Zum Schluss ist Donald/Troy befreit und sprengt in einer hochdramatischen Szene den Silo in die Luft. Der schwer verletzte Darcy, der sich – wie auch sonst – noch schnell in Charlotte verknallt hatte, steckt Charlotte in einen Schutzanzug und ermöglicht ihr noch die Flucht auf die Oberfläche, bevor der Silo 1 hochgeht. Mit Darcy natürlich.
Zum Schluss stehen damit Juliette und Charlotte mit den anderen Überlebenden aus Silo 18 sowie Solo und seinen Kindern aus der 17 in einer grünen Landschaft und sind erst einmal froh, überlebt zu haben. Spätestens ab hier sollte die nächste Staffel einsetzen.
Ja, genau. Der Stoff schreit förmlich nach einer Verfilmung als Serie, nicht fürs Kino. Kino ist zu platt, da gehen die ganzen Nuancen verloren. Als da wäre z.B. die religiöse Komponente, die im letzten Band in einer Nebenhandlung kurz angerissen wird.
Hugh Howey hat es mit „Wool“ vorgemacht, wie man im Wechselspiel mit den Lesern aus einer guten Idee einen noch besseren Roman schreiben kann. Der Einfluss der Leser über Social Media ermöglichen den Autor, auf sein Zielpublikum einzugehen.

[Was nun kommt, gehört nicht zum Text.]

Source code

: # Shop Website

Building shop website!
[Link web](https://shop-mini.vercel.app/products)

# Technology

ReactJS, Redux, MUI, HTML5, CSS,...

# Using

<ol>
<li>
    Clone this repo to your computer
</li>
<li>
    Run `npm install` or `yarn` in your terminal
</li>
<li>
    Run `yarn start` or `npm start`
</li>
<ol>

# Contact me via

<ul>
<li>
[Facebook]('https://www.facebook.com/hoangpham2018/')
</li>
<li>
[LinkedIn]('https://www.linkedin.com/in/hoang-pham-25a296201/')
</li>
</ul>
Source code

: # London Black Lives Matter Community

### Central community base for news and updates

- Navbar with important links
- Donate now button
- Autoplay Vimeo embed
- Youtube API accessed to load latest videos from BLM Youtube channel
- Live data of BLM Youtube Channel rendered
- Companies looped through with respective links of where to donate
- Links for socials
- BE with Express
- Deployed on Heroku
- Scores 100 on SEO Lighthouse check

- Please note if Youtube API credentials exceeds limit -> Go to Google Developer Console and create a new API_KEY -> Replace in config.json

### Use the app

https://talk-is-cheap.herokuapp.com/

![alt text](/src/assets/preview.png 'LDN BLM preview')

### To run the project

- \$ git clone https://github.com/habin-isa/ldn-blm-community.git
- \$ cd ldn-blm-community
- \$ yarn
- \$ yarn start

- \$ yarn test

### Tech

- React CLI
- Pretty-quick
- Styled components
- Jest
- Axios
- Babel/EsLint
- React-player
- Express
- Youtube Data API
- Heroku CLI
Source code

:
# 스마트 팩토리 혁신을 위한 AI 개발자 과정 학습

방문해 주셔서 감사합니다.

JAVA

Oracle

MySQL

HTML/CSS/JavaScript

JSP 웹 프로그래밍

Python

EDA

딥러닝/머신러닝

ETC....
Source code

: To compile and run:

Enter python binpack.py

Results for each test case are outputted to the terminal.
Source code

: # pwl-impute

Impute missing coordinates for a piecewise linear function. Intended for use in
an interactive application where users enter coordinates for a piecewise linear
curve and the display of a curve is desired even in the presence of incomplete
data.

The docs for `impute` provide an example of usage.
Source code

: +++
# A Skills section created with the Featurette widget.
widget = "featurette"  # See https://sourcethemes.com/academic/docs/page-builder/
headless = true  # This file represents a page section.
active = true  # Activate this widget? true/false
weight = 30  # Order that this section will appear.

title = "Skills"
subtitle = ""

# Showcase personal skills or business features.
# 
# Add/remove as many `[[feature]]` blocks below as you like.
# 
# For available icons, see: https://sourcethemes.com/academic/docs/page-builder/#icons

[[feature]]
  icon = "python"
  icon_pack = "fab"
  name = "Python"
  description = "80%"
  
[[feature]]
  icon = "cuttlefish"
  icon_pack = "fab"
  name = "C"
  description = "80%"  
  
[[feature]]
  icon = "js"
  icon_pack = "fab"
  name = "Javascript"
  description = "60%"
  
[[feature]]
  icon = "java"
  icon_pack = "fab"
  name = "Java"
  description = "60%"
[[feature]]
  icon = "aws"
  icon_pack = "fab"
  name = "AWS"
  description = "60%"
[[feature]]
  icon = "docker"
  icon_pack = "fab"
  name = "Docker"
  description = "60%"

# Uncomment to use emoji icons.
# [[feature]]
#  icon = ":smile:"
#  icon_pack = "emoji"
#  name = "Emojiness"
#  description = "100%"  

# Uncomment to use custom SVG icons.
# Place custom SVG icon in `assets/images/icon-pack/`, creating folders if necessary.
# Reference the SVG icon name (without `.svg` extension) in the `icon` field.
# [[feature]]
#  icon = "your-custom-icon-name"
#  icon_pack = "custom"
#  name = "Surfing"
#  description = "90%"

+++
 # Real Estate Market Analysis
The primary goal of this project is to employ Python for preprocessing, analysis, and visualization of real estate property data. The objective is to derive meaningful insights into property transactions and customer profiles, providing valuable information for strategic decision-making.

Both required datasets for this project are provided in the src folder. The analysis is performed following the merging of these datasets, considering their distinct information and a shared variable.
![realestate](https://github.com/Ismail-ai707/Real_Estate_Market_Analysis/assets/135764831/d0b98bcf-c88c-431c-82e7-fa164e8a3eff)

Ein Lektor kann das nicht, weil er zwar seinen Markt kennt, aber auf Änderungen aufgrund Betriebsblindheit nicht reagieren kann.
Ein Nachteil könnte allerdings sein, dass Autoren auf diese Art langfristig nur noch den Mainstream bedienen, wodurch wirklich neue Erzählstile unterdrückt werden. Hier bin ich trotzdem zuversichtlich, dass es wie üblich zu einer Gegenströmung kommen wird, die dann einfach ihr Ding durchzieht.
Da sind dann immer wieder noch die Lektoren gefragt.